Rooting for Team USA in international sports can be a little… touchy. America’s great rivals vary from sport to sport and come from every corner of the globe. Ours is a nation of vast influence and combative people, so adversaries pop up everywhere. (At one point, the U.S. women’s national soccer team had a vicious rivalry with Norway. Norway! You must really want a fight if you have beef with Norway.)
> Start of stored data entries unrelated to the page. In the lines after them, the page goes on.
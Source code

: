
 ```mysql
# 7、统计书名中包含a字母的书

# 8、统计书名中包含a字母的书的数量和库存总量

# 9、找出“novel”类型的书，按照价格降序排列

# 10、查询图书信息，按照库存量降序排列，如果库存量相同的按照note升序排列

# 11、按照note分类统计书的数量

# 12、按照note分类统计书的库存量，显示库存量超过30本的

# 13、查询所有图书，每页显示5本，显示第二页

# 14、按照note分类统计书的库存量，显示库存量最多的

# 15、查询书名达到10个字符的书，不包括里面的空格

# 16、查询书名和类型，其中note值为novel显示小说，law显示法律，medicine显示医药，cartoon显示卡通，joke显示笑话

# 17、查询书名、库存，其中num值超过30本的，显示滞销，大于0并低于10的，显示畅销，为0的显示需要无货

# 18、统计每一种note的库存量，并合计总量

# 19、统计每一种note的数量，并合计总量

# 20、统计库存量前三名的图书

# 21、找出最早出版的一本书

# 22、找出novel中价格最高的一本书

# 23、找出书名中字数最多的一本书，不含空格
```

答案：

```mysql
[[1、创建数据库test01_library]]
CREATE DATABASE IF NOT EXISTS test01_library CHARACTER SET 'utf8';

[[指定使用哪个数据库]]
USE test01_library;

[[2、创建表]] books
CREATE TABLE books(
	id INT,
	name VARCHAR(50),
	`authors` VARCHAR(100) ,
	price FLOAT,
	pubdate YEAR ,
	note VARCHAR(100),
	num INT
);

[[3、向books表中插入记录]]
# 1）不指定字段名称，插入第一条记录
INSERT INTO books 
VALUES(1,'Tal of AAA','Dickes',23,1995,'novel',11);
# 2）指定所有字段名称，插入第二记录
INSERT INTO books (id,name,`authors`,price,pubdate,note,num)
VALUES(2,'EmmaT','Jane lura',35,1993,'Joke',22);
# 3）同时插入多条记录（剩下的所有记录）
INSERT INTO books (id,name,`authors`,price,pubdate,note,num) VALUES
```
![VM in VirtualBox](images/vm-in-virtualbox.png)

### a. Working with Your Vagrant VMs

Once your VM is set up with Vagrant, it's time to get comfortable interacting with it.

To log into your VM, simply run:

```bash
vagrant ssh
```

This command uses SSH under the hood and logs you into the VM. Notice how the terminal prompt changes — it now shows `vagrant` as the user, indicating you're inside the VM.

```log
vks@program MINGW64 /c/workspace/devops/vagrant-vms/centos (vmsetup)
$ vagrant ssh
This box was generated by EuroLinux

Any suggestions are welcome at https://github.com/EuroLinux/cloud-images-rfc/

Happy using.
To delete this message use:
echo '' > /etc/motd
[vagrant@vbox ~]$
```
But our most intense rivalries were forged in the Cold War, when American politicians and media painted Communist nations as an unknowable other against whom we were pitted in a battle for survival. Before glasnost, the internet, and the professionalization of Olympic sports, teams from Communist countries were so mysterious they could only be feared. We did not see Soviet stars in the NBA or NHL as we do now, nor Cuban baseball players and boxers in western competition. We only encountered them as they appeared every four years to pit their mettle against that of American college athletes at the Olympics. That’s how the Miracle on Ice became such a definitive part of American mythology; rare is the scenario in which an American team — much less an American men’s team in a relatively popular sport — can credibly claim to have faced and overcome an insurmountable opponent. But what the Soviets were to hockey, Cuba was to baseball.

That history makes Wednesday something of a momentous occasion. That night, Cuba’s 30-man roster for the upcoming World Baseball Classic was announced. And for the first time in the modern history of international baseball, Team Cuba will include major league players. The three biggest names on the list are White Sox teammates Yoán Moncada and Luis Robert Jr. Also along for the ride: Yoenis Cespedes, three players from the affiliated American minor leagues, and two more from NPB.

The American diplomatic relationship with its neighbor remains strained, to say the least. Since Fidel Castro came to power, the U.S. government has alternated between pretending the country doesn’t exist, threatening to invade or drop nuclear bombs on the island (thanks, Curtis LeMay), and sponsoring attempted coups d’etat.

Cuba’s history with baseball is nearly as long as that of the United States, and the cultural exchange between the two was substantial from the start. There were Cuban-American players in the U.S. major leagues dating to the 1870s. Cuba was a popular destination for spring training and winter ball, where even as the color line split U.S. baseball, Negro Leaguers competed alongside MLB-affiliated players.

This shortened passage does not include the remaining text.